Your task
Every entry needs to be reproduced exactly.

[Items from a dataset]

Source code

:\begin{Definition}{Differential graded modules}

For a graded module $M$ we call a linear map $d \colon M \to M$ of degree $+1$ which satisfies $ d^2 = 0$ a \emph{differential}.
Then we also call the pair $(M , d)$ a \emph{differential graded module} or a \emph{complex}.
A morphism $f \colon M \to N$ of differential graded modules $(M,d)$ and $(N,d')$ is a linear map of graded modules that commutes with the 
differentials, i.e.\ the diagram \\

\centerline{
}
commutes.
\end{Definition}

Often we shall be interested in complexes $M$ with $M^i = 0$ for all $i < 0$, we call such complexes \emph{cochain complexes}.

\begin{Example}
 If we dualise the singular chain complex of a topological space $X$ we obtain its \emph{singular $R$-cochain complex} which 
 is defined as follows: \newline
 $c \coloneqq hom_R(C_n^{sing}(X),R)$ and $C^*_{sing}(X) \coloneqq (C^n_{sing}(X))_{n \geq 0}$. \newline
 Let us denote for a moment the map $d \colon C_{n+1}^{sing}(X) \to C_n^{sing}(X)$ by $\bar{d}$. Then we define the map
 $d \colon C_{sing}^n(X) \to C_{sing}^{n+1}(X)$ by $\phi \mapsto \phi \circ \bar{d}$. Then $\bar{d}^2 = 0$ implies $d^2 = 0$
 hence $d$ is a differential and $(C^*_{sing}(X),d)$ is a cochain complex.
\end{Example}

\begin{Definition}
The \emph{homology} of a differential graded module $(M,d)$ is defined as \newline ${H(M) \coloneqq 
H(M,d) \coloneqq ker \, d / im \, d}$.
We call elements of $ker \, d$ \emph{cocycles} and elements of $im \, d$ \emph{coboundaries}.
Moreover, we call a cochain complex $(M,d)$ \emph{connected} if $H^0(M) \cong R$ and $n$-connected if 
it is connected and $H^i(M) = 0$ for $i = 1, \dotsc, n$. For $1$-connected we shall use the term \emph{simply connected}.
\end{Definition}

Completed exercise
Source code

:\begin{Definition}{Differential graded modules}

For a graded module $M$ we call a linear map $d \colon M \to M$ of degree $+1$ which satisfies $ d^2 = 0$ a \emph{differential}.
Then we also call the pair $(M , d)$ a \emph{differential graded module} or a \emph{complex}.
A morphism $f \colon M \to N$ of differential graded modules $(M,d)$ and $(N,d')$ is a linear map of graded modules that commutes with the 
differentials, i.e.\ the diagram \\

\centerline{
}
commutes.
\end{Definition}

Often we shall be interested in complexes $M$ with $M^i = 0$ for all $i < 0$, we call such complexes \emph{cochain complexes}.

\begin{Example}
 If we dualise the singular chain complex of a topological space $X$ we obtain its \emph{singular $R$-cochain complex} which 
 is defined as follows: \newline
 $c \coloneqq hom_R(C_n^{sing}(X),R)$ and $C^*_{sing}(X) \coloneqq (C^n_{sing}(X))_{n \geq 0}$. \newline
 Let us denote for a moment the map $d \colon C_{n+1}^{sing}(X) \to C_n^{sing}(X)$ by $\bar{d}$. Then we define the map
 $d \colon C_{sing}^n(X) \to C_{sing}^{n+1}(X)$ by $\phi \mapsto \phi \circ \bar{d}$. Then $\bar{d}^2 = 0$ implies $d^2 = 0$
 hence $d$ is a differential and $(C^*_{sing}(X),d)$ is a cochain complex.
\end{Example}

\begin{Definition}
The \emph{homology} of a differential graded module $(M,d)$ is defined as \newline ${H(M) \coloneqq 
H(M,d) \coloneqq ker \, d / im \, d}$.
We call elements of $ker \, d$ \emph{cocycles} and elements of $im \, d$ \emph{coboundaries}.
Moreover, we call a cochain complex $(M,d)$ \emph{connected} if $H^0(M) \cong R$ and $n$-connected if 
it is connected and $H^i(M) = 0$ for $i = 1, \dotsc, n$. For $1$-connected we shall use the term \emph{simply connected}.
\end{Definition}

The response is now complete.